How to Pick the Perfect Elliptical

I often sit and wonder, as I’m contemplating my navel, how to pick the perfect elliptical. It’s not as easy as it sounds. When picking the perfect elliptical you have several factors to consider. How much space do you have to place the machine? Can it stay there all of the time or do you have to store it one place and use it in another? Is there enough ceiling height to use the machine? Blah, blah, blah and those are just the mundane factors. We’re not even talking about the user’s height, stride length, shape of the ellipse, width of the foot pedals, programs, features and ergonomics. No, picking the perfect elliptical is not an easy task but I will help you find the perfect elliptical for you. All this navel contemplating has to be for something!

In picking your perfect elliptical, get the mundane stuff out of the way first. Find a place for the machine and determine how much space to devote to it. Nothing smarts like finding the perfect machine and then realizing you only have half the space you need for it. Also, forget about being able to fold it up and move it out of the way. Any elliptical worth anything is way too bulky to be moved around like that. Just put it out of your mind. If you can move it around like that the elliptical is probably pretty poor. If you are going to use a basement make sure you have at least 7’ in ceiling height. Ellipticals are not treadmills. People tend to get a little bouncy on them. Slamming your head into a ceiling is not a great way to workout.

Okay, the mundane stuff is out of the way. Let’s focus on the how to determine the perfect elliptical for you. Number one? What’s your inseam? Your leg length, not your height, will determine the stride length that is most comfortable for you. I’m 6’3” but I have short stubby legs for my height, 29” inseam, so I can get away with as little as an 18” stride and still feel comfortable. As a general rule I tell people to use 30” inseam as a starting point.
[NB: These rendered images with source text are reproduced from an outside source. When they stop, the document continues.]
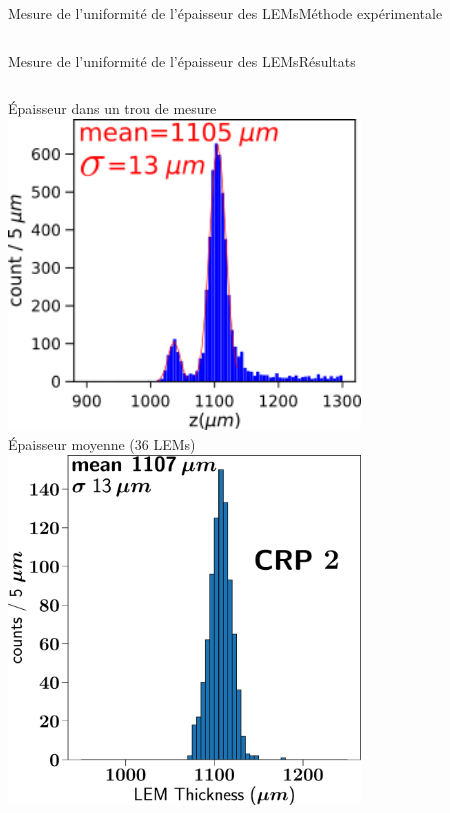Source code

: \begin{frame}{Mesure de l'uniformité de l'épaisseur des LEMs}{Méthode expérimentale}
\begin{scriptsize}
\begin{columns}
\begin{column}{0.5\textwidth}
    			\end{column}
    		\end{columns}
    	\end{scriptsize}
    \end{frame}

    \begin{frame}{Mesure de l'uniformité de l'épaisseur des LEMs}{Résultats}
    	\begin{scriptsize}
    		\begin{columns}
    			\begin{column}{0.48\textwidth}
    				\centering
    				Épaisseur dans un trou de mesure\\
    				\centering
    				\includegraphics[width=0.7\textwidth]{./pictures/distri_1_trou_lem.png}\\
    				\vspace{0.15cm}
    				\centering
    				Épaisseur moyenne (36 LEMs)\\
    				\includegraphics[width=0.7\textwidth]{./pictures/LEM_sum_all_histo_CERN.pdf}

\end{column}
\end{columns}
\end{scriptsize}
\end{frame}
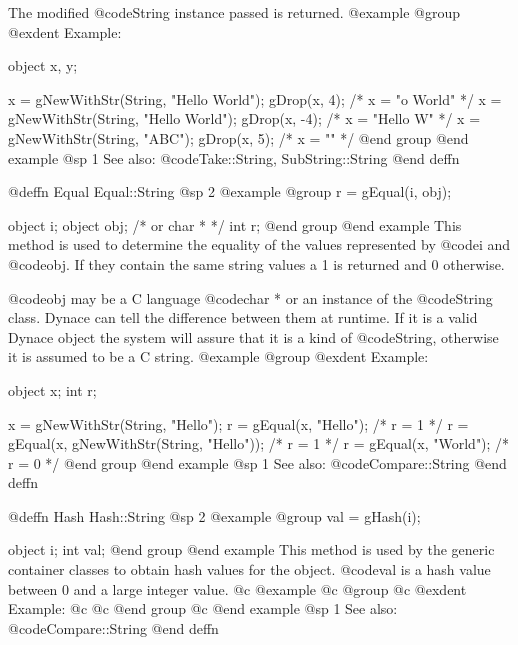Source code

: The modified @code{String} instance passed is returned.
@example
@group
@exdent Example:

object  x, y;

x = gNewWithStr(String, "Hello World");
gDrop(x, 4);   /*  x = "o World"    */
x = gNewWithStr(String, "Hello World");
gDrop(x, -4);   /*  x = "Hello W"    */
x = gNewWithStr(String, "ABC");
gDrop(x, 5);   /*  x = ""    */
@end group
@end example
@sp 1
See also:  @code{Take::String, SubString::String}
@end deffn










@deffn {Equal} Equal::String
@sp 2
@example
@group
r = gEqual(i, obj);

object  i;
object  obj;  /*  or char *  */
int     r;
@end group
@end example
This method is used to determine the equality of the values represented
by @code{i} and @code{obj}.  If they contain the same string values a
1 is returned and 0 otherwise.

@code{obj} may be a C language @code{char *} or an instance of the
@code{String} class.  Dynace can tell the difference between them at
runtime.  If it is a valid Dynace object the system will assure that it is
a kind of @code{String}, otherwise it is assumed to be a C string.
@example
@group
@exdent Example:

object  x;
int     r;

x = gNewWithStr(String, "Hello");
r = gEqual(x, "Hello");                /*  r = 1  */
r = gEqual(x, gNewWithStr(String, "Hello"));  /*  r = 1  */
r = gEqual(x, "World");                /*  r = 0  */
@end group
@end example
@sp 1
See also:  @code{Compare::String}
@end deffn














@deffn {Hash} Hash::String
@sp 2
@example
@group
val = gHash(i);

object  i;
int     val;
@end group
@end example
This method is used by the generic container classes to obtain hash
values for the object.  @code{val} is a hash value between 0 and a large
integer value.
@c @example
@c @group
@c @exdent Example:
@c
@c @end group
@c @end example
@sp 1
See also:  @code{Compare::String}
@end deffn









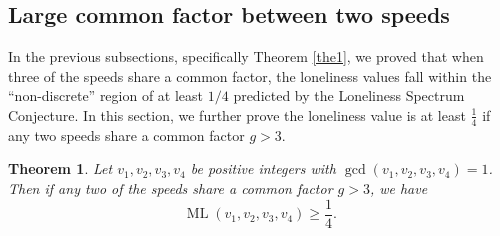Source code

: \documentclass[11pt]{amsart}
\newtheorem{theorem}{Theorem}[section]
\DeclareMathOperator{\ML}{ML}
\begin{document}
\subsection{Large common factor between two speeds}
In the previous subsections, specifically Theorem \ref{the1}, we proved that when three of the speeds share a common factor, the loneliness values fall within the ``non-discrete'' region of at least $1/4$ predicted by the Loneliness Spectrum Conjecture. In this section, we further prove the loneliness value is at least $\frac{1}{4}$ if any two speeds share a common factor $g > 3$. 

\begin{theorem}
    \label{the3}
    Let $v_1, v_2, v_3, v_4$ be positive integers with $\gcd(v_1,v_2,v_3,v_4) = 1$. Then if any two of the speeds share a common factor $g > 3$, we have
    $$\ML(v_1,v_2,v_3,v_4) \geq \frac{1}{4}.$$
\end{theorem}
\end{document}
If you’re north of that, make sure the elliptical can stride out longer than 18”. What’s number two? Ellipse shape.

If you like to run you are going to want a flatter ellipse. If you are a walker, then having a taller ellipse will work fine. It is more expensive for manufacturers to create a flat ellipse, so they try to cut cost by rounding the ellipse shape off. There is a cost difference, but it isn’t substantial. If you are a woman, you will also need to think about the width of the foot pedals. Wide foot pedals can cause hip discomfort in women during prolonged use. This is due frankly due to women’s narrow hips. (Really, I should get a few brownie points for that statement!) This is rarely a factor for men to consider since most of them have gigantic hips like mine.
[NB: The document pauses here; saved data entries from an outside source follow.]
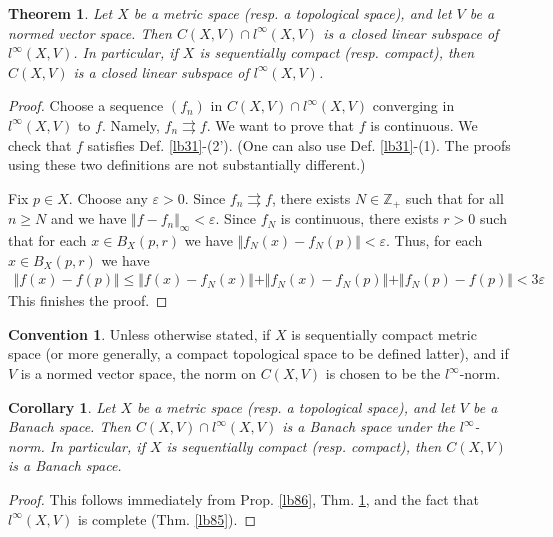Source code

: \documentclass[12pt,b5paper,notitlepage]{article}
\theoremstyle{definition}
\newtheorem{cv}[df]{Convention}
\theoremstyle{plain}
\newtheorem{thm}[df]{Theorem}
\newtheorem{co}[df]{Corollary}
\newcommand{\Zbb}{\mathbb Z}
\newcommand{\eps}{\varepsilon}
\numberwithin{equation}{section}
\begin{document}
\begin{thm}\label{lb87}
Let $X$ be a metric space (resp. a topological space), and let $V$ be a normed vector space. Then $C(X,V)\cap l^\infty(X,V)$ is a closed linear subspace of $l^\infty(X,V)$. In particular, if $X$ is sequentially compact (resp. compact), then $C(X,V)$ is a closed linear subspace of $l^\infty(X,V)$.
\end{thm}



\begin{proof}
Choose a sequence $(f_n)$ in $C(X,V)\cap l^\infty(X,V)$ converging in $l^\infty(X,V)$ to $f$. Namely, $f_n\rightrightarrows f$. We want to prove that $f$ is continuous. We check that $f$ satisfies Def. \ref{lb31}-(2'). (One can also use Def. \ref{lb31}-(1). The proofs using these two definitions are not substantially different.)

Fix $p\in X$. Choose any $\eps>0$. Since $f_n\rightrightarrows f$, there exists $N\in\Zbb_+$ such that for all $n\geq N$ and we have $\Vert f-f_n\Vert_\infty<\eps$. Since $f_N$ is continuous, there exists $r>0$ such that for each $x\in B_X(p,r)$ we have $\Vert f_N(x)-f_N(p)\Vert<\eps$. Thus, for each $x\in B_X(p,r)$ we have
\begin{align*}
\Vert f(x)-f(p)\Vert\leq \Vert f(x)-f_N(x)\Vert +\Vert f_N(x)-f_N(p)\Vert+\Vert f_N(p)-f(p)\Vert<3\eps
\end{align*}
This finishes the proof.
\end{proof}





\begin{cv}\label{lb88}
Unless otherwise stated, if $X$ is sequentially compact metric space (or more generally, a compact topological space to be defined latter), and if $V$ is a normed vector space, the norm on $C(X,V)$ is chosen to be the $l^\infty$-norm.
\end{cv}


\begin{co}\label{lb101}
Let $X$ be a metric space  (resp. a topological space), and let $V$ be a Banach space. Then  $C(X,V)\cap l^\infty(X,V)$ is a Banach space under the $l^\infty$-norm. In particular, if $X$ is sequentially compact (resp. compact), then $C(X,V)$ is a Banach space.
\end{co}

\begin{proof}
This follows immediately from Prop. \ref{lb86}, Thm. \ref{lb87}, and the fact that $l^\infty(X,V)$ is complete (Thm. \ref{lb85}).
\end{proof}
\end{document}
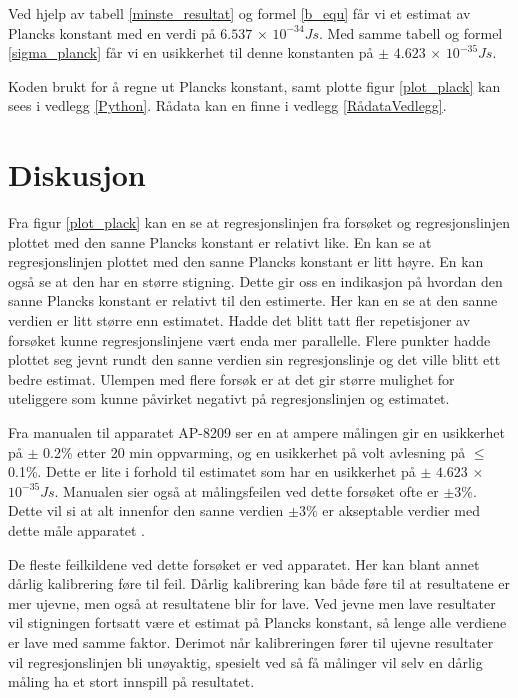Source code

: \documentclass[twocolumn, 11pt]{article} %
\begin{document}
Ved hjelp av tabell \ref{minste_resultat} og formel \eqref{b_equ} får vi et estimat av Plancks konstant med en verdi på $6.537$ × $10^{-34}\textit{Js}$. Med samme tabell og formel \ref{sigma_planck} får vi en usikkerhet til denne konstanten på $\pm$ $4.623$ × $10^{-35}\textit{Js}$.

Koden brukt for å regne ut Plancks konstant, samt plotte figur \ref{plot_plack} kan sees i vedlegg \ref{Python}. Rådata kan en finne i vedlegg \ref{RådataVedlegg}.


\section{Diskusjon}

Fra figur \ref{plot_plack} kan en se at regresjonslinjen fra forsøket og regresjonslinjen plottet med den sanne Plancks konstant er relativt like. En kan se at regresjonslinjen plottet med den sanne Plancks konstant er litt høyre. En kan også se at den har en større stigning. Dette gir oss en indikasjon på hvordan den sanne Plancks konstant er relativt til den estimerte. Her kan en se at den sanne verdien er litt større enn estimatet. Hadde det blitt tatt fler repetisjoner av forsøket kunne regresjonslinjene vært enda mer parallelle. Flere punkter hadde plottet seg jevnt rundt den sanne verdien sin regresjonslinje og det ville blitt ett bedre estimat. Ulempen med flere forsøk er at det gir større mulighet for uteliggere som kunne påvirket negativt på regresjonslinjen og estimatet.
 
Fra manualen til apparatet AP-8209 ser en at ampere målingen gir en usikkerhet på $\pm$ 0.2\% etter 20 min oppvarming, og en usikkerhet på volt avlesning på $\leq$ 0.1\%. Dette er lite i forhold til estimatet som har en usikkerhet på $\pm$ $4.623$ × $10^{-35}\textit{Js}$. Manualen sier også at målingsfeilen ved dette forsøket ofte er $\pm 3\%$. Dette vil si at alt innenfor den sanne verdien $\pm 3\%$ er akseptable verdier med dette måle apparatet \cite{AP-8209}.

De fleste feilkildene ved dette forsøket er ved apparatet. Her kan blant annet dårlig kalibrering føre til feil. Dårlig kalibrering kan både føre til at resultatene er mer ujevne, men også at resultatene blir for lave. Ved jevne men lave resultater vil stigningen fortsatt være et estimat på Plancks konstant, så lenge alle verdiene er lave med samme faktor. Derimot når kalibreringen fører til ujevne resultater vil regresjonslinjen bli unøyaktig, spesielt ved så få målinger vil selv en dårlig måling ha et stort innspill på resultatet. 
\end{document}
Finally, what features should you consider like programs, electronics, etc? The answer I give to people is always the same. Whatever will keep you on the darn machine is what you should get. If you will notice that all the factors past the mundane “How much space” factors have focused on user comfort. This is because the perfect elliptical is the one that you will use consistently. For some people that is a $5,000 machine. Not because it’s the only one comfortable, but if they spend that much they will darn sure use it. For other people $600 is plenty. I have rarely found that you have to spend more than $1,000 to get one that will be acceptable. Just using it consistently is the only measure of the perfect elliptical.